**TRY IT**
Which lines of the data include the string "present"? List them all.

**MATERIAL FOR THIS TASK**
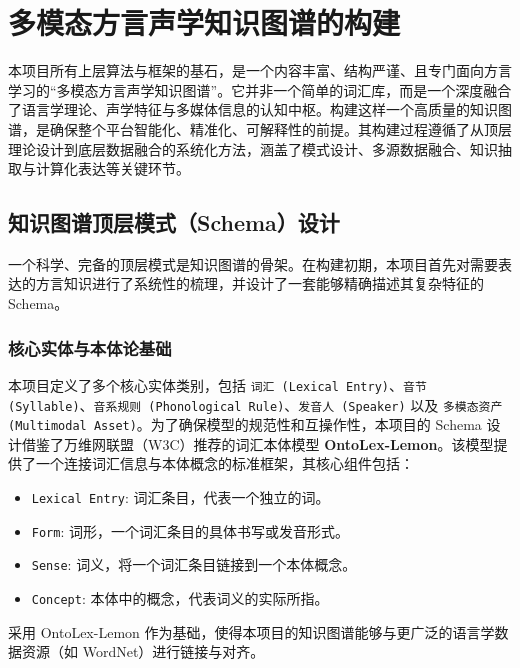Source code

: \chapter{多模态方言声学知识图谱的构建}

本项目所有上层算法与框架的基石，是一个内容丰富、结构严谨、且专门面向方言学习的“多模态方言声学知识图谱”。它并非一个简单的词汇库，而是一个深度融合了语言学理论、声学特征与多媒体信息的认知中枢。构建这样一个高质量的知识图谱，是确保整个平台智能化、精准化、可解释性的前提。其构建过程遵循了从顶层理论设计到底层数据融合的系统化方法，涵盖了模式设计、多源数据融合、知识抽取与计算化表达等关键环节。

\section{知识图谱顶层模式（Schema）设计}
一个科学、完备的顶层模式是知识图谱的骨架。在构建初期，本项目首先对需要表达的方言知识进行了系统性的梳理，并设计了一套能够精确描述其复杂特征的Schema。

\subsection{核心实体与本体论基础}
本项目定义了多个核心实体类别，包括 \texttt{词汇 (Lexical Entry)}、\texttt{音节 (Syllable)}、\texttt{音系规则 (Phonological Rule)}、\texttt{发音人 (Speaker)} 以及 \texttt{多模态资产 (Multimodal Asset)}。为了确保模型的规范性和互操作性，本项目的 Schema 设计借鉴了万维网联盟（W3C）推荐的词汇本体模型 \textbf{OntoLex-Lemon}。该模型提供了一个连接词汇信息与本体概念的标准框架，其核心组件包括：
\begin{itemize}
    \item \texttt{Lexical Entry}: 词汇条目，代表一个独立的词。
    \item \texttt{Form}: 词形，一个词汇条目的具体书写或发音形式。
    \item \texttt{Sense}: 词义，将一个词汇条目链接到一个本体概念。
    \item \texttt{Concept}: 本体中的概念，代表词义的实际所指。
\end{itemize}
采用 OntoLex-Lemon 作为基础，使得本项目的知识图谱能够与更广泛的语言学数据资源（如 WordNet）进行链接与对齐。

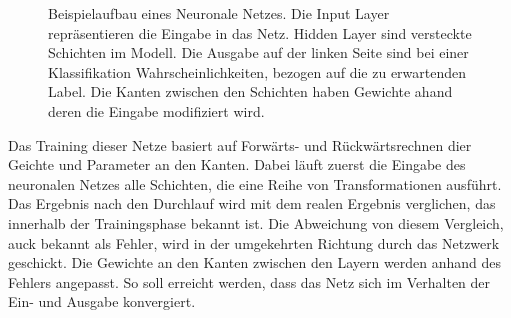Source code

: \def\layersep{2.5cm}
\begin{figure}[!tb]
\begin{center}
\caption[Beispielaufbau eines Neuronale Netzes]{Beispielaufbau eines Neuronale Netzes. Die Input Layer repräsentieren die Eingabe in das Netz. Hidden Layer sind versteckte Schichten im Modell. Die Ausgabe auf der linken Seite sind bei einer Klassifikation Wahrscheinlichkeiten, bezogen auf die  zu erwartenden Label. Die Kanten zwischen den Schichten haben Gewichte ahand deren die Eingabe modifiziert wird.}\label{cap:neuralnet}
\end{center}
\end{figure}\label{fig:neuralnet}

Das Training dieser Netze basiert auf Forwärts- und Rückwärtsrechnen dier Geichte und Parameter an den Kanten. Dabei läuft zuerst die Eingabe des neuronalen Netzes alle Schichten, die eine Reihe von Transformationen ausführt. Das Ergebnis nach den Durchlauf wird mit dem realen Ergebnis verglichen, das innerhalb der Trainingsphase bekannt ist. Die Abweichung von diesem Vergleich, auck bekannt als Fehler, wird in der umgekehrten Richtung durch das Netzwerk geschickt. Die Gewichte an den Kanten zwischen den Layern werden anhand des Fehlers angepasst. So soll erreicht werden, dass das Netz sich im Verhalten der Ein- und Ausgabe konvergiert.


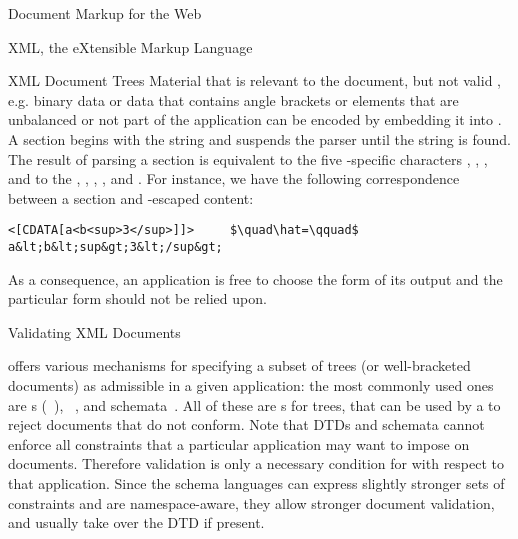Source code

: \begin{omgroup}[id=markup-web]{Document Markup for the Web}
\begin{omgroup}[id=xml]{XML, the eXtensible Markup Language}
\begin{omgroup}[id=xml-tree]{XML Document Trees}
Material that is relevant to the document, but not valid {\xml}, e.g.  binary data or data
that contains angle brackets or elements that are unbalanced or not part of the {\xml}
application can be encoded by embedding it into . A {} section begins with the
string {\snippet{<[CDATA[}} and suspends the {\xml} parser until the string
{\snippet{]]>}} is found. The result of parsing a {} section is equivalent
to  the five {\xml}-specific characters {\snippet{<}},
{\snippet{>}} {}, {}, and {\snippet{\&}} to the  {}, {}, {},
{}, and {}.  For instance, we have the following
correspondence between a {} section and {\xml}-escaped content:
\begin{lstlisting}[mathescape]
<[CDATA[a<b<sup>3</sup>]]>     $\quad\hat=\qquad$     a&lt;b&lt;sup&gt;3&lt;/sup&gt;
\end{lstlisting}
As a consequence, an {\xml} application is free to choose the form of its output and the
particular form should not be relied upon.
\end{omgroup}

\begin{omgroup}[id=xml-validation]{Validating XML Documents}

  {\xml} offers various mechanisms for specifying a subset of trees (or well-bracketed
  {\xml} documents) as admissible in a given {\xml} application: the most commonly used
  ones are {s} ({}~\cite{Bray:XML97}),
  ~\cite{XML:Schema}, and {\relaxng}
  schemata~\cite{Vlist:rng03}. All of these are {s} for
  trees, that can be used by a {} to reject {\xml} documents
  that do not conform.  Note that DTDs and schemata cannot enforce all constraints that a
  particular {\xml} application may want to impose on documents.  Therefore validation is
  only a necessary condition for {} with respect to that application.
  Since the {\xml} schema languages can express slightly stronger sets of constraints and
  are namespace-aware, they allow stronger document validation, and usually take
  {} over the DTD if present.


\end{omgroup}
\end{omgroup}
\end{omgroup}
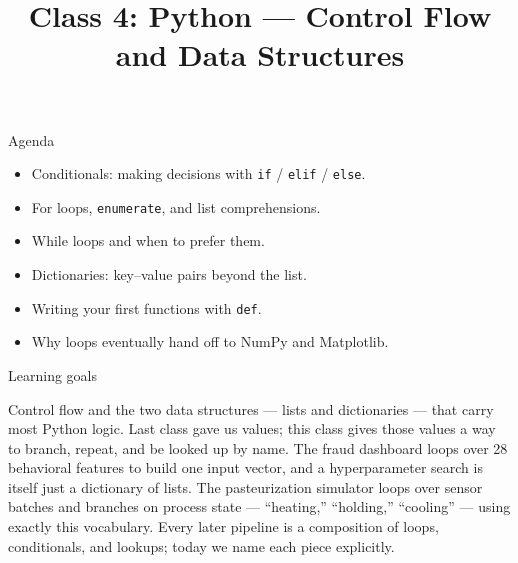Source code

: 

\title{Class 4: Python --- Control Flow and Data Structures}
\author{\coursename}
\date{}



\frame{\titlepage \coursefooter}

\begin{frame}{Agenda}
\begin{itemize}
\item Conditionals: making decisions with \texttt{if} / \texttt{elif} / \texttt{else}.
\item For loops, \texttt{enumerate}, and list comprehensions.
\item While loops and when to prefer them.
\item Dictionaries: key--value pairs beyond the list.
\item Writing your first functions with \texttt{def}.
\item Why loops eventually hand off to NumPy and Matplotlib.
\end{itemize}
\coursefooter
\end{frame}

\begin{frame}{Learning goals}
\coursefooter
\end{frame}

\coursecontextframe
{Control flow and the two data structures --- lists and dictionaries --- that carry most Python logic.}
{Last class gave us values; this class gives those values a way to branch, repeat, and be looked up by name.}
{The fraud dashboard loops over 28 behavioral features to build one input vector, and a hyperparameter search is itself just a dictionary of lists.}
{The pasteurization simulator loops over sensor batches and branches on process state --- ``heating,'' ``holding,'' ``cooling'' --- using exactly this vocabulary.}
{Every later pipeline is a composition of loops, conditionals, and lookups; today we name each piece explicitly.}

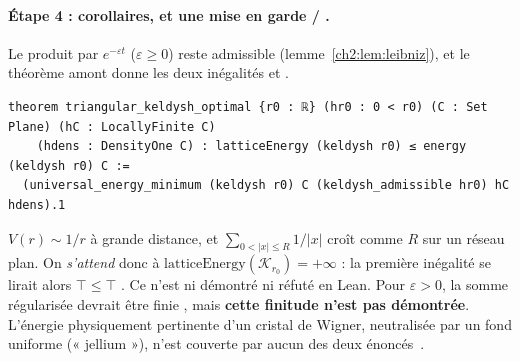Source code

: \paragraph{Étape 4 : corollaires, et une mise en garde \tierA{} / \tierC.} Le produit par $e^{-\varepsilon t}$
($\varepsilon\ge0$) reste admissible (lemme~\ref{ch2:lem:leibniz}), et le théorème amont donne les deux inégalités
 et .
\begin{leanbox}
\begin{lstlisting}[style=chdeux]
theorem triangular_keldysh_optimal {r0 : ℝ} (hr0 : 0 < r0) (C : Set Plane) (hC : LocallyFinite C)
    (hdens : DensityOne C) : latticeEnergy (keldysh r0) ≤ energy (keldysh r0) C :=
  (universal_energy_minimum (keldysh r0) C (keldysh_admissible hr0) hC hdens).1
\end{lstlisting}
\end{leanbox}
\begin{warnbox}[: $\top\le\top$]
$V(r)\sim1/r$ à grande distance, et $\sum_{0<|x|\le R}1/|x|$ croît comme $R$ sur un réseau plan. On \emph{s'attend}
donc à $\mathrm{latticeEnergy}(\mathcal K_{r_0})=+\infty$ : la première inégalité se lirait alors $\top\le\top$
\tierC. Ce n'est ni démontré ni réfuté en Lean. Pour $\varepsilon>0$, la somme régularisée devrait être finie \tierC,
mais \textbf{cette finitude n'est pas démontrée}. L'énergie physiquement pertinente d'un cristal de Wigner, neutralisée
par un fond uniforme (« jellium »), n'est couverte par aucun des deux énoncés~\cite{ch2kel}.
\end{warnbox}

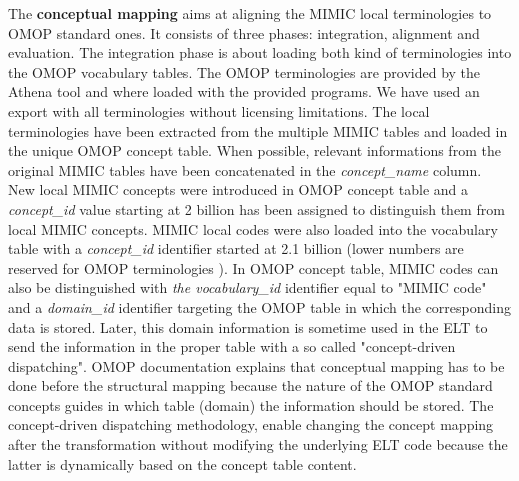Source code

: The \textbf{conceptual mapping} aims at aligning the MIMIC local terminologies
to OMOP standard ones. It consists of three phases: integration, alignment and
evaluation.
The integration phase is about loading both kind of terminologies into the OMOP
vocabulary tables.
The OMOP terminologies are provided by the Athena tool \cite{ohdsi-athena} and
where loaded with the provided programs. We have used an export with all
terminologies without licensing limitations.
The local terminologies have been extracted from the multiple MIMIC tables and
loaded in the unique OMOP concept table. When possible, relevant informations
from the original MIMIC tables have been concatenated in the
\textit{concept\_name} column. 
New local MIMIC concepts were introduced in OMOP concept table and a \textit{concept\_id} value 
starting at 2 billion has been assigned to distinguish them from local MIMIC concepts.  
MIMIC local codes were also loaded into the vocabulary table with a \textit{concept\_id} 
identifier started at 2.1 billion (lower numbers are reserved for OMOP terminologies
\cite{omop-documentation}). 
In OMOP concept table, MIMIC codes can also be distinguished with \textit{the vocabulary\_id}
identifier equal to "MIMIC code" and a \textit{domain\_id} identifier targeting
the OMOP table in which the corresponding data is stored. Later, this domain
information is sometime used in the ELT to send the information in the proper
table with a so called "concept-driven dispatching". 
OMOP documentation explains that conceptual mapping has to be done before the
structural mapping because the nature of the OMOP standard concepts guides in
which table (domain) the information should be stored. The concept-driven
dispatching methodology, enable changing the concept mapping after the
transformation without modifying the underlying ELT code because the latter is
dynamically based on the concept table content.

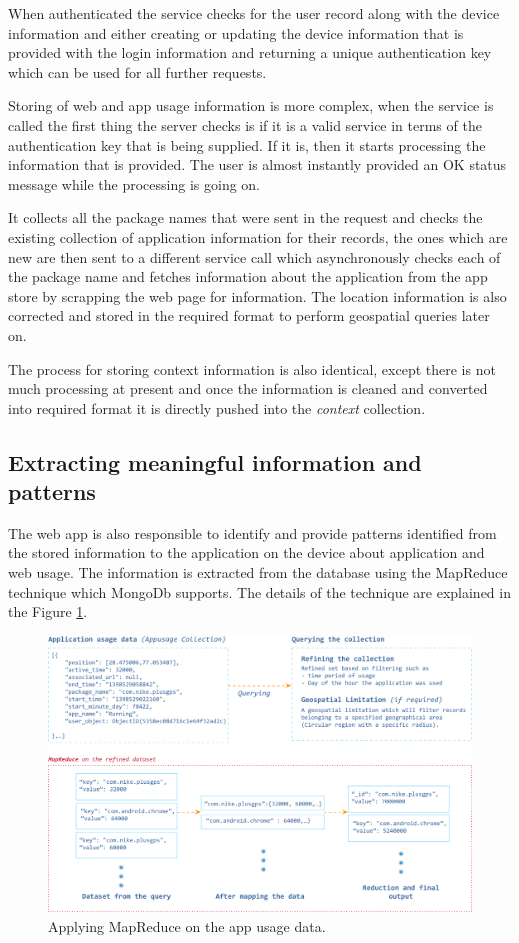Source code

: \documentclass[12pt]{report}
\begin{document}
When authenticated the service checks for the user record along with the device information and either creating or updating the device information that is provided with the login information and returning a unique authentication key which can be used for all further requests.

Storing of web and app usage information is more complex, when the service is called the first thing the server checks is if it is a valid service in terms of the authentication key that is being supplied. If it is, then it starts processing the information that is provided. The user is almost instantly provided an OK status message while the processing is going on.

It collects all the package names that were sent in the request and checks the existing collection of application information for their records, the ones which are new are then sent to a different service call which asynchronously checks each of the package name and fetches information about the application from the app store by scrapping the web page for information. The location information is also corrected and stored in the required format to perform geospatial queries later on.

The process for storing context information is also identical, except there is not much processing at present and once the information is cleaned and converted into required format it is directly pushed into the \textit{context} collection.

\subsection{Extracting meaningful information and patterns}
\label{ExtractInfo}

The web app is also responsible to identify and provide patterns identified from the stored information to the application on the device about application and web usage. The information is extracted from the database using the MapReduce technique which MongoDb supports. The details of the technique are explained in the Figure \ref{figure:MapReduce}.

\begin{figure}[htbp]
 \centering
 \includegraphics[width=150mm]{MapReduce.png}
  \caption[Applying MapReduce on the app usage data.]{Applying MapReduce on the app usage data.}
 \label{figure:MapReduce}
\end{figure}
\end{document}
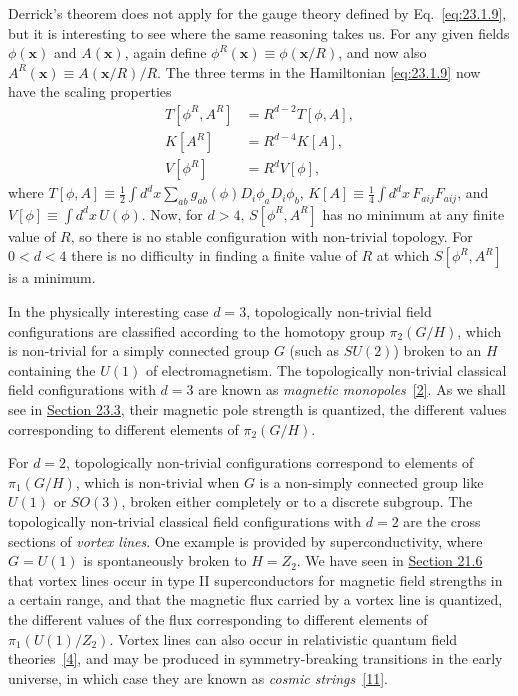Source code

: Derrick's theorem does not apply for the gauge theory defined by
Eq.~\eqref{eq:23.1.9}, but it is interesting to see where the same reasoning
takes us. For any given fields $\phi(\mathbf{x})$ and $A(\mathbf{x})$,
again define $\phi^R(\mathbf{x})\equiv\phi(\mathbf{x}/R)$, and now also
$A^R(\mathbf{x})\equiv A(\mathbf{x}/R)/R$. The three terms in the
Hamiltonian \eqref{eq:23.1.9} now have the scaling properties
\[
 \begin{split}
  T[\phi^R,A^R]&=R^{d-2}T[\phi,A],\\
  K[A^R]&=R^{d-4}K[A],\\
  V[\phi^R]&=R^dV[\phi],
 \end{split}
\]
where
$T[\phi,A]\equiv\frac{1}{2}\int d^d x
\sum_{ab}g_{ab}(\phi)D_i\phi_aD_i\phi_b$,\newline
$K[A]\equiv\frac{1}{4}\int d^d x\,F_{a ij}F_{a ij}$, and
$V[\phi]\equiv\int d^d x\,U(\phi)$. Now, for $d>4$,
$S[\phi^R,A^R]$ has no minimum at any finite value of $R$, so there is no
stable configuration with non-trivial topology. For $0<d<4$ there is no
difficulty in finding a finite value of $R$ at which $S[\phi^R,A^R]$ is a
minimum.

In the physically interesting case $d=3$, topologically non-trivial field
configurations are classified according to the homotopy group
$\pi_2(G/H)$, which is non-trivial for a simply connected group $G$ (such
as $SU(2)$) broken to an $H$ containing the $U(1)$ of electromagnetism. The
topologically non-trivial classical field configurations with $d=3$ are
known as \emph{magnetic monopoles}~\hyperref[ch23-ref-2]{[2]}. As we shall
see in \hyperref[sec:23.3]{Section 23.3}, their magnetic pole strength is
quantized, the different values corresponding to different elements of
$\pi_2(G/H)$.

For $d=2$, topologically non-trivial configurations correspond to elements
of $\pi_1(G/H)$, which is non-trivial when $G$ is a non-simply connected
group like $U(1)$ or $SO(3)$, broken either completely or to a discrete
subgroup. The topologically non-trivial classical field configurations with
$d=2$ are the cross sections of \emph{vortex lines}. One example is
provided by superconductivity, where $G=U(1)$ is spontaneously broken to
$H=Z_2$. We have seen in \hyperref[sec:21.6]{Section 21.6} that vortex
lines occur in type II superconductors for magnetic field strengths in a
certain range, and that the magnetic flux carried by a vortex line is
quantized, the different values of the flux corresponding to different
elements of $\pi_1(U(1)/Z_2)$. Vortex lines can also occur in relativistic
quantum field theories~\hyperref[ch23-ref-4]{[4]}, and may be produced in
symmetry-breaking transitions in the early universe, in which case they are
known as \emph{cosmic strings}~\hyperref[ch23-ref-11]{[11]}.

**SOLUTION TO THIS EXERCISE**
  {} over the DTD if present.
The process for storing context information is also identical, except there is not much processing at present and once the information is cleaned and converted into required format it is directly pushed into the \textit{context} collection.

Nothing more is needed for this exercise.